Data mining is a process, while computer science is a field. The aim of data mining is to make the data more usable, while the aim of data science is to build data-centric products for an organisation.
Data mining is an activity that is part of a broader Knowledge Discovery in Databases (KDD) process, while Data science is a field of study in exactly the same way as applied mathematics or computer science.
Data mining is the process of finding non-conformities, patterns and correlations in large datasets in order to predict results. Using a wide range of techniques, this information can be used to cut costs, boost revenue, improve customer relationships and/or reduce risk.
The foundation consists of three scientific disciplines: statistics, artificial intelligence and machine learning. Machine learning in data mining is used more in pattern recognition, while in computer science it has a more general use.

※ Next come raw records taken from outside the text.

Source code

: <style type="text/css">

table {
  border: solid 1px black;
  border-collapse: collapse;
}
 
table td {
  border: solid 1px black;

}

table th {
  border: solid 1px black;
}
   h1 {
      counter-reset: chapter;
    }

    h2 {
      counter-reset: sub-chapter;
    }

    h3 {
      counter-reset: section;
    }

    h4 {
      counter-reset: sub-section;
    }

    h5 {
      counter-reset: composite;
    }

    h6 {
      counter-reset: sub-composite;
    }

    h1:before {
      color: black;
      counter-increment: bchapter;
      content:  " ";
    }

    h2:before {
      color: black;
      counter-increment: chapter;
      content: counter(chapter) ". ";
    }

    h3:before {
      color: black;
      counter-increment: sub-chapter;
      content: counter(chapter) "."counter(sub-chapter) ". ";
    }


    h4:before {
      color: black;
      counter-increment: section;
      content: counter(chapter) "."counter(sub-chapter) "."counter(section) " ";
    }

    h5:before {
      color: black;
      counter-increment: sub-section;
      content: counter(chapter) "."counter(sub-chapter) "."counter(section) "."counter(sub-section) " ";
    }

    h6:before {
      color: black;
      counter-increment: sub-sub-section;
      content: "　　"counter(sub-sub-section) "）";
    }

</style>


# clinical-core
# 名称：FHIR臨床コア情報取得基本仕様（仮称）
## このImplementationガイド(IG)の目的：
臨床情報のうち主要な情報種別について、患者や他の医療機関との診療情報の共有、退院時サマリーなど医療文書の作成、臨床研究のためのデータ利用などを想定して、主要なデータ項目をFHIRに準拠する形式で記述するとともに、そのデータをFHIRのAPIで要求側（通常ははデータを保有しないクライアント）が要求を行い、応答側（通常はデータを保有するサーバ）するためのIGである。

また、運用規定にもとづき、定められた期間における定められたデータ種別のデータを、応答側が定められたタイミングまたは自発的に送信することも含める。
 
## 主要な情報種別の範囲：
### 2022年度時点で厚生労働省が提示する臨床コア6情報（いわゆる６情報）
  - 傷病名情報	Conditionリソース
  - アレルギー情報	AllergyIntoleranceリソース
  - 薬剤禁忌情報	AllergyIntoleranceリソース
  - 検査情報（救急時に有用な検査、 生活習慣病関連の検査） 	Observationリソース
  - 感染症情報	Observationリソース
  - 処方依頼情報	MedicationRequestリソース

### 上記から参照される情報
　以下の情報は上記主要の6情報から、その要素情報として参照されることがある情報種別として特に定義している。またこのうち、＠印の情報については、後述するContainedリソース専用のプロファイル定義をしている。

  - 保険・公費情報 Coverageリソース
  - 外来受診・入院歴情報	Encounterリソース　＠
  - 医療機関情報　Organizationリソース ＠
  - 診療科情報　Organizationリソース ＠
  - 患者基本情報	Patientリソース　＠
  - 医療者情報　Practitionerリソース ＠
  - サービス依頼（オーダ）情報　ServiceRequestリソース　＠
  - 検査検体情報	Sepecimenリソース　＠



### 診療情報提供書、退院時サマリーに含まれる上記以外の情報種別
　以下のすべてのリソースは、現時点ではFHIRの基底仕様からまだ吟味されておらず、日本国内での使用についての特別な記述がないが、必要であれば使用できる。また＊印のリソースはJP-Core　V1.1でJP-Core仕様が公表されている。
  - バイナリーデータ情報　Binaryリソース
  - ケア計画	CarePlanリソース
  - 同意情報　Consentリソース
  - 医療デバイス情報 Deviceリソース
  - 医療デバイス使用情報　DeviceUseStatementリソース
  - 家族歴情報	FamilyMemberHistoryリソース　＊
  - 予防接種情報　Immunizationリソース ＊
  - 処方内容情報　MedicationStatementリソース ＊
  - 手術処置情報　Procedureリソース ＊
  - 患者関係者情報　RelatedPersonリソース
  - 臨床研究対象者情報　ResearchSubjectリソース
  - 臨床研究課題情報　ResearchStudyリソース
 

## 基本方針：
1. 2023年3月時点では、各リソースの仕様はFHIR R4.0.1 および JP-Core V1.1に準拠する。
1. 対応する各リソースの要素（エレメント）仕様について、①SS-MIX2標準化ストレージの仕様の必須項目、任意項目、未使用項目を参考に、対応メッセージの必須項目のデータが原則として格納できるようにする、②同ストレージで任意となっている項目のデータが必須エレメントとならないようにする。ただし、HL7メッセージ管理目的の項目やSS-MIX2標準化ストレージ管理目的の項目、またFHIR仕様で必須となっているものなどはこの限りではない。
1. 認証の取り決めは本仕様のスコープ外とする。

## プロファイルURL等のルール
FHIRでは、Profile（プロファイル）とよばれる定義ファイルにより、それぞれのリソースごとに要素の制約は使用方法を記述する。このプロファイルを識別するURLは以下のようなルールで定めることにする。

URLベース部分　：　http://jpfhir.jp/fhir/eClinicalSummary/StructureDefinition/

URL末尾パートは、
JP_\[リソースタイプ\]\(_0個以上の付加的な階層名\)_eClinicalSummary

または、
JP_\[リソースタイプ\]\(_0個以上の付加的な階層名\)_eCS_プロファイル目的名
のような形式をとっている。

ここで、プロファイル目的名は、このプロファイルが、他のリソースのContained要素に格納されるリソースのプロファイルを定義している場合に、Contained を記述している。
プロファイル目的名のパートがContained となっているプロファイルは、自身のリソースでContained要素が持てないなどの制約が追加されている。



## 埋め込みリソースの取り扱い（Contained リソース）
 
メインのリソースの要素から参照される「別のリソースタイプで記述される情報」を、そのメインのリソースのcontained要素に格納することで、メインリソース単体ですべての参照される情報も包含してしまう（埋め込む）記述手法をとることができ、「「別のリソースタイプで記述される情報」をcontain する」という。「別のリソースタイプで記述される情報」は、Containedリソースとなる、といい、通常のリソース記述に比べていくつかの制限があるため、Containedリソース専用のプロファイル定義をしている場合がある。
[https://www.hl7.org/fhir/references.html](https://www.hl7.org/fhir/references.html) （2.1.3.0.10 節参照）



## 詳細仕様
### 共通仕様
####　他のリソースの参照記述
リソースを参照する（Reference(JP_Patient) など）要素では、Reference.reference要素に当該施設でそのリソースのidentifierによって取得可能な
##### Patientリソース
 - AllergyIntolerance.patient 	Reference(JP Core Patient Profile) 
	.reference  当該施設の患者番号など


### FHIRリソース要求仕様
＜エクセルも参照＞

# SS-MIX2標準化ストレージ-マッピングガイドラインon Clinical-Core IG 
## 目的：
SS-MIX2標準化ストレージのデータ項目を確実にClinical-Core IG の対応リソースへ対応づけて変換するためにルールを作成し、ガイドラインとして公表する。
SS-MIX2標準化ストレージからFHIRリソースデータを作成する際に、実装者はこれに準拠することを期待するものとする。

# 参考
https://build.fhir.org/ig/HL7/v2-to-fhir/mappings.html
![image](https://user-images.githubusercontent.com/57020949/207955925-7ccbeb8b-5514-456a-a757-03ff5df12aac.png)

Many of the algorithms were invented many years ago, but with the advances that have been made in processing power and speed over the past decade, it is now possible to automate a lot of what previously had to be processed manually. The more complex the datasets, the greater the potential to find relevant insights.
The key steps involved in a data mining process are:
Extracting, transforming and loading data into a data warehouse
Storing and administering data in multidimensional databases
Giving data access to business analysts via applications
Present analysed data in easily understandable forms, such as graphs
Cegal and Data mining
In our AI& Analytics projects, Data mining is a fundamental element for extracting insight from data. For example, in one energy project we have worked on, this involved data from many sensors installed at a number of hydropower plants. In this case, it was easy to understand the steps involved in data mining:
Combine the various data sources from different hydropower plants and systems into a single data source
Administer the data that has been collected live
It is important to decide what data to use – and to cleanse it. Not all available data is of interest; it depends on the project and the need. In this case, we wanted to detect deviations in the start-up of a turbine in connection with a hydropower plant.